### Task brief:
Single out the lines of the material that contain "sqrt" and copy them.

### Material for this exercise:

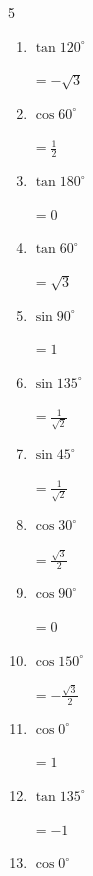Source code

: \begin{multicols}{5}
\begin{enumerate}
        $\displaystyle =-\frac{1}{2}$

  \item $\displaystyle \tan{120^\circ}$

        $\displaystyle =-\sqrt{3}$

  \item $\displaystyle \cos{60^\circ}$

        $\displaystyle =\frac{1}{2}$

  \item $\displaystyle \tan{180^\circ}$

        $\displaystyle =0$

  \item $\displaystyle \tan{60^\circ}$

        $\displaystyle =\sqrt{3}$

  \item $\displaystyle \sin{90^\circ}$

        $\displaystyle =1$

  \item $\displaystyle \sin{135^\circ}$

        $\displaystyle =\frac{1}{\sqrt{2}}$

  \item $\displaystyle \sin{45^\circ}$

        $\displaystyle =\frac{1}{\sqrt{2}}$

\columnbreak %

\resetques

  \item $\displaystyle \cos{30^\circ}$

        $\displaystyle =\frac{\sqrt{3}}{2}$

  \item $\displaystyle \cos{90^\circ}$

        $\displaystyle =0$

  \item $\displaystyle \cos{150^\circ}$

        $\displaystyle =-\frac{\sqrt{3}}{2}$

  \item $\displaystyle \cos{0^\circ}$

        $\displaystyle =1$

  \item $\displaystyle \tan{135^\circ}$

        $\displaystyle =-1$

  \item $\displaystyle \cos{0^\circ}$


\end{enumerate}
\end{multicols}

### Result of this task:
        $\displaystyle =-\sqrt{3}$
        $\displaystyle =\sqrt{3}$
        $\displaystyle =\frac{1}{\sqrt{2}}$
        $\displaystyle =\frac{1}{\sqrt{2}}$
        $\displaystyle =\frac{\sqrt{3}}{2}$
        $\displaystyle =-\frac{\sqrt{3}}{2}$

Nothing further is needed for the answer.